On Wed, Feb 24, 2016 at 4:57 PM, <aaaler@xxxxxxxxx> wrote:
>So you don't find any slow request
Yes, exactly
>we may has some problems on using poll call. The only potential related PR is https://github.com/ceph/ceph/pull/6971
How we can clarify this hypothesis?
Obviously, we can't install experimental osd version on our production cluster.
BTW there's no unususal cpu usage on osd host at that moment.
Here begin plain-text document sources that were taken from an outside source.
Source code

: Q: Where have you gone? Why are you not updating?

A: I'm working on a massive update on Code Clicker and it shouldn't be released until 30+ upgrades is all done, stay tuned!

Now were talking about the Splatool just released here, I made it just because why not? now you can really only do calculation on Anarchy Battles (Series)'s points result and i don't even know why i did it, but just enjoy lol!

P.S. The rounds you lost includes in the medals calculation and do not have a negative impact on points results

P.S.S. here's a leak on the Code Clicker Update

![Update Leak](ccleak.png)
I don't remember anyone who report alike problem, so if you improve debug_ms=10/10 may help to find more. And the other difference in your cluster is ceph running in docker via NET, I'm not sure whether exists some potential problems, but obviously it's not a very common deploy
2016-02-20 9:01 GMT+03:00 Haomai Wang <haomaiwang@xxxxxxxxx>:
>
>
> On Sat, Feb 20, 2016 at 2:26 AM, <aaaler@xxxxxxxxx> wrote:
>>
>> Hi All.
>>
>> We're running 180-node cluster in docker containers -- official
>> ceph:hammer.
>> Recently, we've found a rarely reproducible problem on it: sometimes
>> data transfer freezes for significant time (5-15 minutes). The issue
>> is taking place while using radosgw & librados apps
>> (docker-distribution). This problem can be worked around with "ms tcp
>> read timeout" parameter decreased to 2-3 seconds on the client side,
>> but that does not seem to be a good solution.
>> I've written bash script, getting every object (and it's omap/xattr)
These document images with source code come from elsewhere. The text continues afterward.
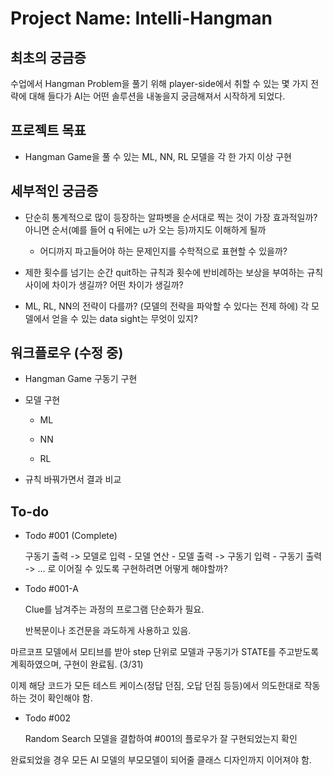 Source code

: # Project Name: Intelli-Hangman

## 최초의 궁금증

수업에서 Hangman Problem을 풀기 위해 player-side에서 취할 수 있는 몇 가지 전략에 대해 들다가 AI는 어떤 솔루션을 내놓을지 궁금해져서 시작하게 되었다.

## 프로젝트 목표

* Hangman Game을 풀 수 있는 ML, NN, RL 모델을 각 한 가지 이상 구현

## 세부적인 궁금증

* 단순히 통계적으로 많이 등장하는 알파벳을 순서대로 찍는 것이 가장 효과적일까? 아니면 순서(예를 들어 q 뒤에는 u가 오는 등)까지도 이해하게 될까

  * 어디까지 파고들어야 하는 문제인지를 수학적으로 표현할 수 있을까?

* 제한 횟수를 넘기는 순간 quit하는 규칙과 횟수에 반비례하는 보상을 부여하는 규칙 사이에 차이가 생길까? 어떤 차이가 생길까?

* ML, RL, NN의 전략이 다를까? (모델의 전략을 파악할 수 있다는 전제 하에) 각 모델에서 얻을 수 있는 data sight는 무엇이 있지?

## 워크플로우 (수정 중)

* Hangman Game 구동기 구현

* 모델 구현

  * ML

  * NN

  * RL

* 규칙 바꿔가면서 결과 비교

## To-do

* Todo #001 (Complete)

  구동기 출력 -> 모델로 입력 - 모델 연산 - 모델 출력 -> 구동기 입력 - 구동기 출력 -> ... 로 이어질 수 있도록 구현하려면 어떻게 해야할까?

* Todo #001-A

  Clue를 남겨주는 과정의 프로그램 단순화가 필요.

  반복문이나 조건문을 과도하게 사용하고 있음.

마르코프 모델에서 모티브를 받아 step 단위로 모델과 구동기가 STATE를 주고받도록 계획하였으며, 구현이 완료됨. (3/31)

이제 해당 코드가 모든 테스트 케이스(정답 던짐, 오답 던짐 등등)에서 의도한대로 작동하는 것이 확인해야 함.

* Todo #002

    Random Search 모델을 결합하여 #001의 플로우가 잘 구현되었는지 확인

완료되었을 경우 모든 AI 모델의 부모모델이 되어줄 클래스 디자인까지 이어져야 함.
>> with 'rados' cli utility from data pool in infinite cycle, to
>> reproduce the problem. Running that on 3 hosts simultaneously on
>> docker-distribution's pool (4mb objects) during 8 hours resulted in 25
>> reads, each of them took more than 60 seconds.
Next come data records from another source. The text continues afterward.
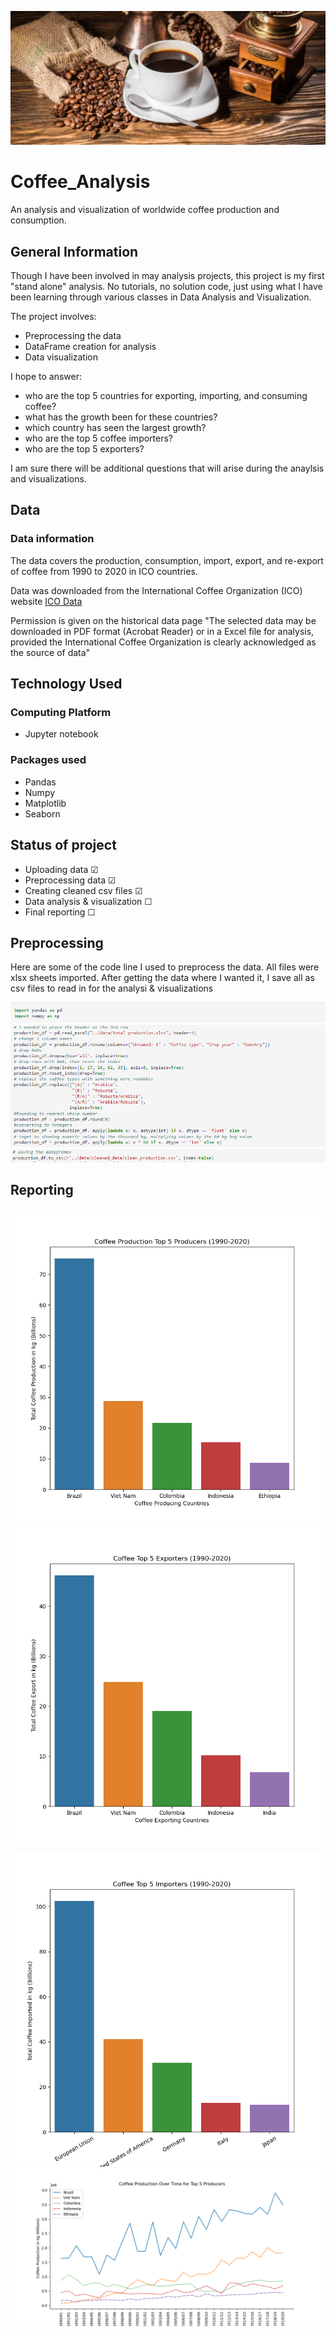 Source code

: <p align="center">
<img src="images\Coffee_image.png">

# Coffee_Analysis
An analysis and visualization of worldwide coffee production and consumption.
## General Information
Though I have been involved in may analysis projects, this project is my first "stand alone" analysis. No tutorials, no solution code, just using what I have been learning through various classes in Data Analysis and Visualization.

The project involves:

- Preprocessing the data
- DataFrame creation for analysis
- Data visualization

I hope to answer:
- who are the top 5 countries for exporting, importing, and consuming coffee?
- what has the growth been for these countries?
- which country has seen the largest growth?
- who are the top 5 coffee importers?
- who are the top 5 exporters?

I am sure there will be additional questions that will arise during the anaylsis and visualizations.

## Data
### Data information

The data covers the production, consumption, import, export, and re-export of coffee from 1990 to 2020 in ICO countries.

Data was downloaded from the International Coffee Organization (ICO) website
[ICO Data](https://www.ico.org/new_historical.asp)

Permission is given on the historical data page "The selected data may be downloaded in PDF format (Acrobat Reader) or in a Excel file for analysis, provided the International Coffee Organization is clearly acknowledged as the source of data"

## Technology Used

### Computing Platform
- Jupyter notebook

### Packages used
- Pandas
- Numpy
- Matplotlib
- Seaborn

## Status of project
- Uploading data &#9745;
- Preprocessing data &#9745;
- Creating cleaned csv files &#9745;
- Data analysis & visualization &#9744;
- Final reporting &#9744;

## Preprocessing

Here are some of the code line I used to preprocess the data. All files were xlsx sheets imported. After getting the data where I wanted it,  I save all as csv files to read in for  the analysi & visualizations

<img src="images\import.png">
<img src="images\clean-preprocess.png">
<img src="images\export-csv.png">


## Reporting

<img src="images\top5_producers.png"><img src="images\top5_export.png">

<img src="images\top5_imports.png">

<img src="images\top5_over_time.png">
>> Script results here (hostnames substituted):
>>
>> https://gist.github.com/aaaler/cb190c1eb636564519a5#file-distribution-pool-err-sorted
>> But there's nothing suspicious on corresponding OSD logs.
>> For example, take a look on the one of these faulty reads:
>> 21:44:32 consumed 1891 seconds reading
>> blob:daa46e8d-170e-43ab-8c00-526782f95e02-0 on host1(192.168.1.133)
>> osdmap e80485 pool 'distribution' (17) object
>> 'blob:daa46e8d-170e-43ab-8c00-526782f95e02-0' -> pg 17.97f485f (17.5f)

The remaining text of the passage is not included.